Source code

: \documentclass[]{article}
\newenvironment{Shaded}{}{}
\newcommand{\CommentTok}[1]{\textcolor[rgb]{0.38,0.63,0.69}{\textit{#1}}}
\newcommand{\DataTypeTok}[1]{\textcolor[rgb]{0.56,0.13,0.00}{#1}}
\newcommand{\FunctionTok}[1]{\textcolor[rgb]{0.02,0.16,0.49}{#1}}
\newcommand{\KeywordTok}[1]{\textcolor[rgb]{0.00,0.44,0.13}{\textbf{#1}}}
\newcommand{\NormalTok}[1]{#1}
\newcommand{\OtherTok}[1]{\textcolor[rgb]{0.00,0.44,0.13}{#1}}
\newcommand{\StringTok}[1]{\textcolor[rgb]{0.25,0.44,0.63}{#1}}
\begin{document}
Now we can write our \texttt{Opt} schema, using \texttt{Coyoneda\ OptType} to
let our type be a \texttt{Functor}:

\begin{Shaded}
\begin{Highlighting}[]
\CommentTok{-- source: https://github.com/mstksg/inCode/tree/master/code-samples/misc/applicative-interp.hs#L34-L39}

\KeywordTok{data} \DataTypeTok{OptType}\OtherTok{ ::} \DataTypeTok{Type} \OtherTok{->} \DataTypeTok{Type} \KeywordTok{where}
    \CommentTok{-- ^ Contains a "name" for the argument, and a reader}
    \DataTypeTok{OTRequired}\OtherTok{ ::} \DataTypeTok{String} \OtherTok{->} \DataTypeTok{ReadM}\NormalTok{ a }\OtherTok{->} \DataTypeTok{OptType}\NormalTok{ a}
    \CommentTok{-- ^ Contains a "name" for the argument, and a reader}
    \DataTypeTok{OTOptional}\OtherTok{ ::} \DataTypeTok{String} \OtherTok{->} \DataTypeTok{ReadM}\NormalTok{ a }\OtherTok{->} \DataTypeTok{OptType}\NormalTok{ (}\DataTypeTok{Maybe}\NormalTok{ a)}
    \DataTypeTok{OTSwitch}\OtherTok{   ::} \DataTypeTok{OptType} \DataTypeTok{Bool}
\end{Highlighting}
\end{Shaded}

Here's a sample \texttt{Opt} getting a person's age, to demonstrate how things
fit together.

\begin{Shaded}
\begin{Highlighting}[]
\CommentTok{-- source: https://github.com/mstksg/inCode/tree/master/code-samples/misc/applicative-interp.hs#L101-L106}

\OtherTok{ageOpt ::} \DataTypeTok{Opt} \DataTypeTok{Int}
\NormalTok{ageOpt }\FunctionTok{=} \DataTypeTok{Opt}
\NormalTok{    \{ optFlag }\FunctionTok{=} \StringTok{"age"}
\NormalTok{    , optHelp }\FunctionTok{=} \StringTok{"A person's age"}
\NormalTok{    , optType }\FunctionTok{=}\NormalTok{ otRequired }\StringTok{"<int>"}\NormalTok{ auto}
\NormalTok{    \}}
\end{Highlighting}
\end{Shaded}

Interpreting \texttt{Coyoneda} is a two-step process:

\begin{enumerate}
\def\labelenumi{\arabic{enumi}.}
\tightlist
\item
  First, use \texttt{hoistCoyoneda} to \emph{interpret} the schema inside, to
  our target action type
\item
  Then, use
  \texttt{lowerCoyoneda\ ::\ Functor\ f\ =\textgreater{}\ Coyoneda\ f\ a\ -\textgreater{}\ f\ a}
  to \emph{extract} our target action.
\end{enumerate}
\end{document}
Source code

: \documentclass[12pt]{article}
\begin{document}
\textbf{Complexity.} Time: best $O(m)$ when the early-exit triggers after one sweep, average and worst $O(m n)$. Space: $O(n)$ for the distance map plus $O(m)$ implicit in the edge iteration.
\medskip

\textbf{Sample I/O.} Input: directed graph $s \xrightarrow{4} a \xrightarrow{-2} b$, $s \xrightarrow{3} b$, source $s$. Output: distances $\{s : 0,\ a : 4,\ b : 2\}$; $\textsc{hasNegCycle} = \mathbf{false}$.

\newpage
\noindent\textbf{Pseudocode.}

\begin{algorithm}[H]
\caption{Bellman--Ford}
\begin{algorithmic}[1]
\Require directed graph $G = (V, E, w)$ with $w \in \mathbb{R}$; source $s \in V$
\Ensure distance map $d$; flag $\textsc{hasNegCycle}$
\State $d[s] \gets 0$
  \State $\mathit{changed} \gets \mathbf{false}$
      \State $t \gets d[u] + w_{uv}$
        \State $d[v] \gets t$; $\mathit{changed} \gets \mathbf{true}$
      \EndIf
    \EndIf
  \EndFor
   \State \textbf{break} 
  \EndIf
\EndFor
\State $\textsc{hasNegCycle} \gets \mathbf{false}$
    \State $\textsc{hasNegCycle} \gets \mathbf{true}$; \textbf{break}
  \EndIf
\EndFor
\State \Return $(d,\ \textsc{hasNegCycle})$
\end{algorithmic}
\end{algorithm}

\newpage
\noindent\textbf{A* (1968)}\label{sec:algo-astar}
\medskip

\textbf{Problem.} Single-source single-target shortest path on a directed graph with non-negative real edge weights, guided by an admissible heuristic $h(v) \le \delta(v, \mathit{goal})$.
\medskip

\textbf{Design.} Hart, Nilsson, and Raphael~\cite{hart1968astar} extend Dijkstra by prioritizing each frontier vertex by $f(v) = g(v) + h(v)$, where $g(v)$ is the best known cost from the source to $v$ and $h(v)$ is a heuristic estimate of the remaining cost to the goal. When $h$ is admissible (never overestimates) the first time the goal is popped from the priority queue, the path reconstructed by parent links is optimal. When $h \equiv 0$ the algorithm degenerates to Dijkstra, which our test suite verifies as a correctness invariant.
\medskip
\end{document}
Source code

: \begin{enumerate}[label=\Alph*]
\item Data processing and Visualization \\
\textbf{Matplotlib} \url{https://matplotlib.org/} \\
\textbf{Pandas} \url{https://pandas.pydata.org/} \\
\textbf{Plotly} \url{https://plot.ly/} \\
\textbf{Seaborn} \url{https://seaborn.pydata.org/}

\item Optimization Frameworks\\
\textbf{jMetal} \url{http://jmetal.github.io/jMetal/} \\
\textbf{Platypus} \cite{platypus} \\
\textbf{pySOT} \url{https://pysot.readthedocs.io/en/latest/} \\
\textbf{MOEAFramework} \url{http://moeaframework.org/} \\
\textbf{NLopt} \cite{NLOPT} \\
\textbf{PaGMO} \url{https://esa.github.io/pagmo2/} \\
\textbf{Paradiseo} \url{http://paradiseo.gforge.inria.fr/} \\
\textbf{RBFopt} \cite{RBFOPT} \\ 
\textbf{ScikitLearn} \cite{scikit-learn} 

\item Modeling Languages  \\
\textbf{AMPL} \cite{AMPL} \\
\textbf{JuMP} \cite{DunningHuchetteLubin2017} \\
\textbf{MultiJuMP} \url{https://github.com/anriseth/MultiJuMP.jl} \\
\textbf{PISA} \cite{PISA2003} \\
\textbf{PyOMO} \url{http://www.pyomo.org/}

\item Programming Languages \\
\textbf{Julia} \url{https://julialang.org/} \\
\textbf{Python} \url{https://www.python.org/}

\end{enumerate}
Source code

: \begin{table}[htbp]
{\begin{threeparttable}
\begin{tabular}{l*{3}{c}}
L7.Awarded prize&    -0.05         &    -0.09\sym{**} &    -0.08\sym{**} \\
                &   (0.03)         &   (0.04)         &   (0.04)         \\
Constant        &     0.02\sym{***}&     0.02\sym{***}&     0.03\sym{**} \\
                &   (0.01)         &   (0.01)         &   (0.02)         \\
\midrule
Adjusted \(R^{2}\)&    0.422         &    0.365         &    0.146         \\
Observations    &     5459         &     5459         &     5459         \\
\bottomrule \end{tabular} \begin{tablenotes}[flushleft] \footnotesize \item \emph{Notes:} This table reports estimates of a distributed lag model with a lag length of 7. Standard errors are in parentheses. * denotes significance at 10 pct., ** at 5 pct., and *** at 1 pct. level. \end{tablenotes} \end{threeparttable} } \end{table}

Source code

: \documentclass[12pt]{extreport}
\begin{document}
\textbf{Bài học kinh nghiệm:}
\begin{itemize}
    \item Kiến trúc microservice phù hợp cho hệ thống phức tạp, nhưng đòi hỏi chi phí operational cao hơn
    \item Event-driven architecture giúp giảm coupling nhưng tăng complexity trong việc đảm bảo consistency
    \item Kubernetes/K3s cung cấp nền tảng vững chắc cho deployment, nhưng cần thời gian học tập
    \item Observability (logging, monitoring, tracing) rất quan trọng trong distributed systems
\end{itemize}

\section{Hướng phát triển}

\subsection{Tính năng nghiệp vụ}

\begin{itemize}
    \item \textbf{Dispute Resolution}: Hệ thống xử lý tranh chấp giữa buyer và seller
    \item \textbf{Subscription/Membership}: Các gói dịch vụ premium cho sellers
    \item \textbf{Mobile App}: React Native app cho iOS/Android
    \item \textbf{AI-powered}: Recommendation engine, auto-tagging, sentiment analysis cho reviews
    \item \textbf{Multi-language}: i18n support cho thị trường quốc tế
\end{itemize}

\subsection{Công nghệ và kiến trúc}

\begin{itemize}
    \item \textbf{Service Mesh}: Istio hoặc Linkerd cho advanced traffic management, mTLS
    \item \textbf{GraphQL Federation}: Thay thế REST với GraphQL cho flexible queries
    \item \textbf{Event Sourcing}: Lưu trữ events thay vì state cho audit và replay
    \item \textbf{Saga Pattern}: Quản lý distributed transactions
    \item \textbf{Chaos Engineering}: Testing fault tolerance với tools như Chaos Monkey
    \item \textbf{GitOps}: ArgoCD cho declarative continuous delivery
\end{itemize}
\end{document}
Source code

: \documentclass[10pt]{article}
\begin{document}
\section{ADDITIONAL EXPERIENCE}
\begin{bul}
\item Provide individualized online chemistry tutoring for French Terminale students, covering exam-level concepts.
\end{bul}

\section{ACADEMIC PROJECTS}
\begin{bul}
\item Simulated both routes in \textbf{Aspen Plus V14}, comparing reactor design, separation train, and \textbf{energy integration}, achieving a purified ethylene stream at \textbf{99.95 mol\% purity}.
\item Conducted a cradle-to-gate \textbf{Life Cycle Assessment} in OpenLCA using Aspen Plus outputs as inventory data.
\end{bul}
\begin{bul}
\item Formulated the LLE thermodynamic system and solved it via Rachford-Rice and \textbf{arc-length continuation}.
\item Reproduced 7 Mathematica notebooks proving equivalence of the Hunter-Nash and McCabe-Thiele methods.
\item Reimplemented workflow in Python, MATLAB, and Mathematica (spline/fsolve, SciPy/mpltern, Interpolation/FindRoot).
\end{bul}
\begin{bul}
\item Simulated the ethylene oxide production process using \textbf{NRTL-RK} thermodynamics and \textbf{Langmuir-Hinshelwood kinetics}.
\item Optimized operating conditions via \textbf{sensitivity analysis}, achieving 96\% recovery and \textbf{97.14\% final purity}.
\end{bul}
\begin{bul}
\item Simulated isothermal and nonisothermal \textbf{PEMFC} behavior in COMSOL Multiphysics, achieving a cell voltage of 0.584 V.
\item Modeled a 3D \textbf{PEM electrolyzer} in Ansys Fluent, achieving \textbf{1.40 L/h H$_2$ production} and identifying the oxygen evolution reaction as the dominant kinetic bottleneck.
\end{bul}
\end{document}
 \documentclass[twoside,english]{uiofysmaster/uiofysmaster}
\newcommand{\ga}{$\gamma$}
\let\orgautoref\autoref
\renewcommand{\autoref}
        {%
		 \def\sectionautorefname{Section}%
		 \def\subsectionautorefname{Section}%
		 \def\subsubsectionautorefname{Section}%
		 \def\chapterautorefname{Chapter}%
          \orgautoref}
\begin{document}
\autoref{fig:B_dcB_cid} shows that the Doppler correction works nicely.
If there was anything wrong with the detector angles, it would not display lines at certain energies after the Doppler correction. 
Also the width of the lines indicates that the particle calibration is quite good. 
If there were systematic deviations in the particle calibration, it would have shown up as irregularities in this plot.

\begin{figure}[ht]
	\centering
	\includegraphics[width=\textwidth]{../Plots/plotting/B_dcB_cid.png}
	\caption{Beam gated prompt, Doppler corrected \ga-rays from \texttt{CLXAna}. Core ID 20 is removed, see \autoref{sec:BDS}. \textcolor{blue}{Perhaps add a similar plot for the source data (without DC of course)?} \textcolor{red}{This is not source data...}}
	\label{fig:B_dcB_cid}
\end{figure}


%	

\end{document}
####
WORK REQUIRED: Report all lines in the records that include the string "applicative".

SOLUTION FOR THIS TASK:
\CommentTok{-- source: https://github.com/mstksg/inCode/tree/master/code-samples/misc/applicative-interp.hs#L34-L39}
\CommentTok{-- source: https://github.com/mstksg/inCode/tree/master/code-samples/misc/applicative-interp.hs#L101-L106}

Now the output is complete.